* [Supplied material]
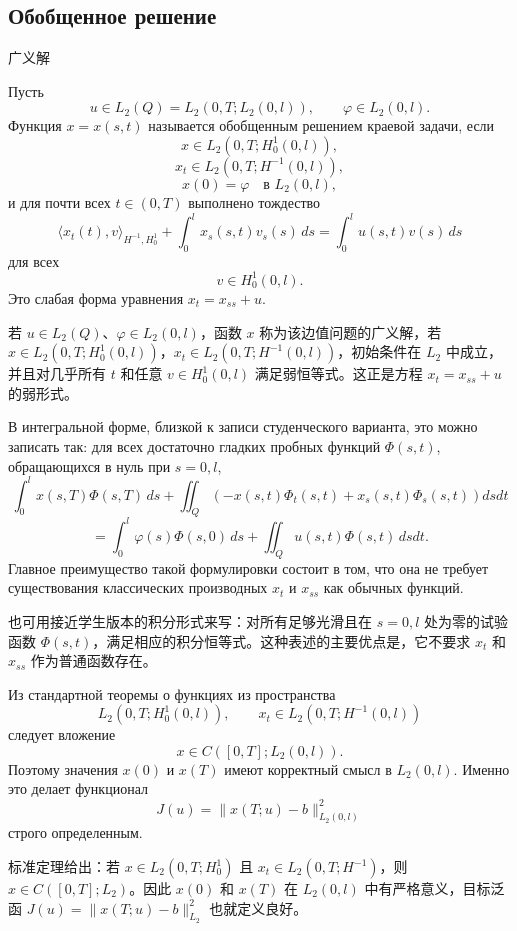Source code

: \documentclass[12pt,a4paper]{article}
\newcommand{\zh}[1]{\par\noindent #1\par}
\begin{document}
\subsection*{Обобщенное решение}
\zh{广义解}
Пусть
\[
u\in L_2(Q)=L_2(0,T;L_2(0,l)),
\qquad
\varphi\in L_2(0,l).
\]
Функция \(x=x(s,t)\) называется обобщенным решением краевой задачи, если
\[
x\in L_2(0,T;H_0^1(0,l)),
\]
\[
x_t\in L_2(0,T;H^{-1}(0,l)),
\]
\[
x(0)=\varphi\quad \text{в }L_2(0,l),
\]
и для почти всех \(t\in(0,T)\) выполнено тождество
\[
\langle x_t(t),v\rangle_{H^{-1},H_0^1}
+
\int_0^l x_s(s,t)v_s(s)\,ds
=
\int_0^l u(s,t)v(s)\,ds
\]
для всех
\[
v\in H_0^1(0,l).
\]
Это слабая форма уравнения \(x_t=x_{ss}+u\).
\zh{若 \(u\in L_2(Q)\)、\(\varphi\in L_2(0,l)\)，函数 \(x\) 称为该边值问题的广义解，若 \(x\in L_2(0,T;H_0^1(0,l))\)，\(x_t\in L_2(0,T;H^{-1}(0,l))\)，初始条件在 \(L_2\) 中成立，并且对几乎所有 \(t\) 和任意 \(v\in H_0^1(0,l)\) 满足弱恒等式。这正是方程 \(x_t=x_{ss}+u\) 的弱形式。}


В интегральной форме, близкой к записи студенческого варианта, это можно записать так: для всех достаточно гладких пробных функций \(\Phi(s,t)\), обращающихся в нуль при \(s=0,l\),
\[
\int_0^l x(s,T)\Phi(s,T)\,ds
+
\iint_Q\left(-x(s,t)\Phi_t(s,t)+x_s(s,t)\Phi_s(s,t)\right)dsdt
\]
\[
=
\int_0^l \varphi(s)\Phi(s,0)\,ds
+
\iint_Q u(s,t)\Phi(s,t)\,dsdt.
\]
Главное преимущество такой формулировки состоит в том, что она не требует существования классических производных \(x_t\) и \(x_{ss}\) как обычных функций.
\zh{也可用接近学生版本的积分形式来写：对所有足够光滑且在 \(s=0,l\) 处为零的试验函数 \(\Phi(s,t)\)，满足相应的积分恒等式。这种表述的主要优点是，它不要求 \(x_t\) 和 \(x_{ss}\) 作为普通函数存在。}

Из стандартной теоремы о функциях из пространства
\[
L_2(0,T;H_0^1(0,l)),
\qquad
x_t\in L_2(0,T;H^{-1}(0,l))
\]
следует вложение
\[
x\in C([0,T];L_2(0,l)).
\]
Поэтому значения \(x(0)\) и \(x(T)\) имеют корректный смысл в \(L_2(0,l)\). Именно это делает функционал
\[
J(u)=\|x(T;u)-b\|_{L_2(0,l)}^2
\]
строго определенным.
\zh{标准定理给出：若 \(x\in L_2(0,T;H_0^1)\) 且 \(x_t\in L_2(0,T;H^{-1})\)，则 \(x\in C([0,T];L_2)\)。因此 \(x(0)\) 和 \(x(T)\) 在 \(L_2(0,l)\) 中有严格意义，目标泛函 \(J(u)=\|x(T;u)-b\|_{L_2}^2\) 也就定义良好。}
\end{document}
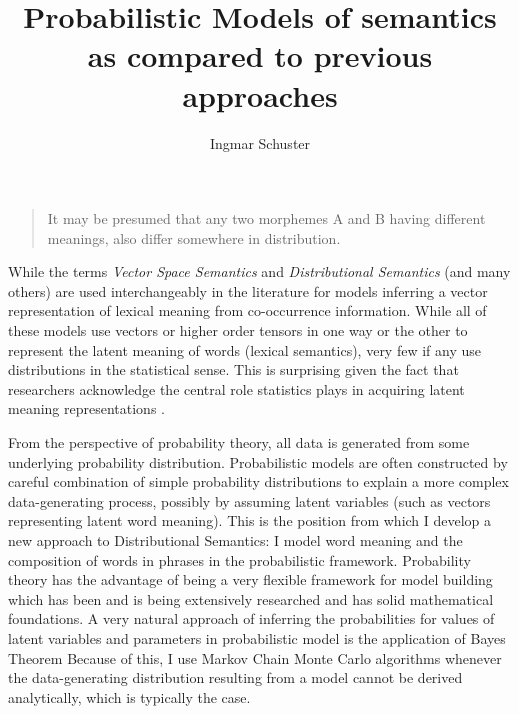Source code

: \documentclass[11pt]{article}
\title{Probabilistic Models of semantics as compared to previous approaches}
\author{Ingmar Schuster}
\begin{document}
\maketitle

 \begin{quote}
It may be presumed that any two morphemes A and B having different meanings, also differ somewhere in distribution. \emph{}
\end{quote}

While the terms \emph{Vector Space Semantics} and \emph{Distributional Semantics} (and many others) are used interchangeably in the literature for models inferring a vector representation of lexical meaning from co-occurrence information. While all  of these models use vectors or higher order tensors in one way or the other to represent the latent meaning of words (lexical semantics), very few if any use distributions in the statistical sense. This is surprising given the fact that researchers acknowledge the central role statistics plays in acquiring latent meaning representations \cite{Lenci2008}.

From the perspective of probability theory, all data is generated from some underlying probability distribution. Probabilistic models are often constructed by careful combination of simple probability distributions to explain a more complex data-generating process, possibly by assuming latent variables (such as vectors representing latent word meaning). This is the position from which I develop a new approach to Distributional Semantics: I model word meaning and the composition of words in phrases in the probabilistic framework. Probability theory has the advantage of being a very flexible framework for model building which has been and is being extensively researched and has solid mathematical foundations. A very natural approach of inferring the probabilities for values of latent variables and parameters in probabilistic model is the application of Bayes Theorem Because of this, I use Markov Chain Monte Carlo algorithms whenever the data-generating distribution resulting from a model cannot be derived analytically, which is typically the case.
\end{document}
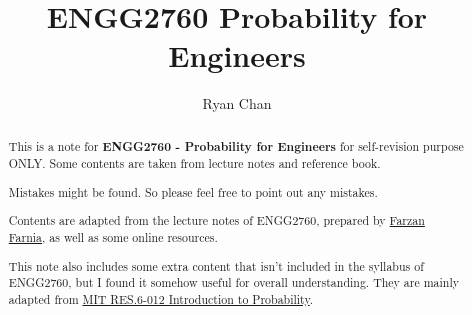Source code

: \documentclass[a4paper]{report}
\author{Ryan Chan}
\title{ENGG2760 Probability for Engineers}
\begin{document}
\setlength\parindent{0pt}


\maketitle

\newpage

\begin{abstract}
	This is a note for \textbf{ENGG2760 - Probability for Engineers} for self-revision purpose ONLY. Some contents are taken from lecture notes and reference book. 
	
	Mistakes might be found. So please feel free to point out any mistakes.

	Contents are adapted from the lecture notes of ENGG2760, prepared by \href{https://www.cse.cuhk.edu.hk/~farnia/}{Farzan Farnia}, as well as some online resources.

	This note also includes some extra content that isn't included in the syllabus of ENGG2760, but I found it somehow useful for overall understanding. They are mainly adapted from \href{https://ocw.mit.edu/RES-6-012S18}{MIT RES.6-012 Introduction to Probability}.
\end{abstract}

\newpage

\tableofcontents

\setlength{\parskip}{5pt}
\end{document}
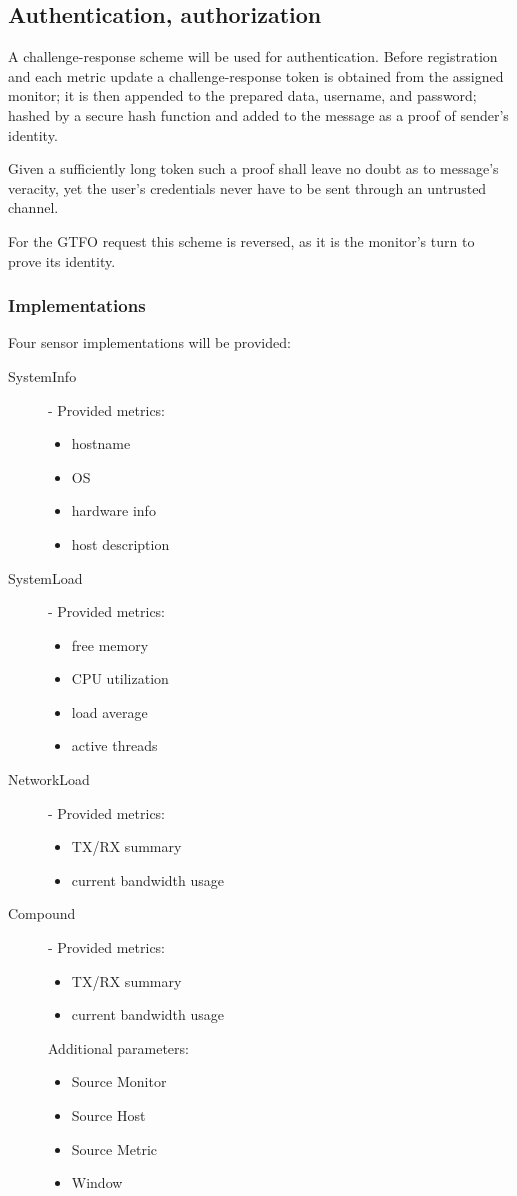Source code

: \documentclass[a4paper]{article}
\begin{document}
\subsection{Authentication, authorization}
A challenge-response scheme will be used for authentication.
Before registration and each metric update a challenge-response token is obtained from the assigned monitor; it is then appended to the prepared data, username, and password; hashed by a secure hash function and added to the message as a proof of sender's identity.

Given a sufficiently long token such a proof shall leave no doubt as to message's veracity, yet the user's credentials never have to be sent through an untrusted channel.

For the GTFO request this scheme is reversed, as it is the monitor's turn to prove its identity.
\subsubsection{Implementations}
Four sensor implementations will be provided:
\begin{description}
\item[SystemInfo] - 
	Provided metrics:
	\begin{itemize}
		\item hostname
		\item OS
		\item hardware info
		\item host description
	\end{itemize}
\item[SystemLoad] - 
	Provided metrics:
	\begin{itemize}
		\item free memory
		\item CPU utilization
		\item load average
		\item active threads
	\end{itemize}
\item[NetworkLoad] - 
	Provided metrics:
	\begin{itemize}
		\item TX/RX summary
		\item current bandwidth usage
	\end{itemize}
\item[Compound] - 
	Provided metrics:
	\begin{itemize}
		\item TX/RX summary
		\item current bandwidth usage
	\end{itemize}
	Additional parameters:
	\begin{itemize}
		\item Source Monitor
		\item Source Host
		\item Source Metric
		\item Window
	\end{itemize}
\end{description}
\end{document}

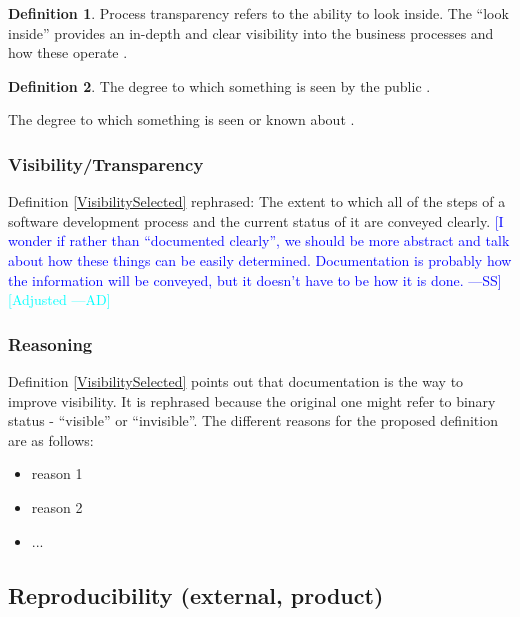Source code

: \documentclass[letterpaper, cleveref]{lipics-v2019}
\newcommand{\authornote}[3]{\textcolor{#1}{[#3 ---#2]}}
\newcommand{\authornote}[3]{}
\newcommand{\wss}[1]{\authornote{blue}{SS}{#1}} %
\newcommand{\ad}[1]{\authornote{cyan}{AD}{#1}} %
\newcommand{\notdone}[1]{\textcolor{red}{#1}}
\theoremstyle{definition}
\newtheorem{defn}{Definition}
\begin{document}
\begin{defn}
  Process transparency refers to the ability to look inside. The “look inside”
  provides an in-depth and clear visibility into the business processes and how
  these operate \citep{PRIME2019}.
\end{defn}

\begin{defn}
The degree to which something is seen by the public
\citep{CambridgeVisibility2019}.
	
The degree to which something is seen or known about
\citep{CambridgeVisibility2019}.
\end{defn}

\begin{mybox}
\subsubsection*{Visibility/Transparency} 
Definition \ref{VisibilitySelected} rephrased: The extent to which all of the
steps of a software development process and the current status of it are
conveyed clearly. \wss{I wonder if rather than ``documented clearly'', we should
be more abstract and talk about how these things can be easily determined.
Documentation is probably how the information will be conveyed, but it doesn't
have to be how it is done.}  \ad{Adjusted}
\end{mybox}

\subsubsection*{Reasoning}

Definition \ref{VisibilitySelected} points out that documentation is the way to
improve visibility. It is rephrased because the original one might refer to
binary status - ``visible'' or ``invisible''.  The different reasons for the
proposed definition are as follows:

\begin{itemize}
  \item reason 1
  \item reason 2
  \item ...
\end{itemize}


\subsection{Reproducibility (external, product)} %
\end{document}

* [The problem] Restate word for word the lines of the data above, starting at the line containing "Mistakes might be" and ending at the line containing "Contents are adapted", both included, and nothing more.

* [Answer to the exercise]
	Mistakes might be found. So please feel free to point out any mistakes.

	Contents are adapted from the lecture notes of ENGG2760, prepared by \href{https://www.cse.cuhk.edu.hk/~farnia/}{Farzan Farnia}, as well as some online resources.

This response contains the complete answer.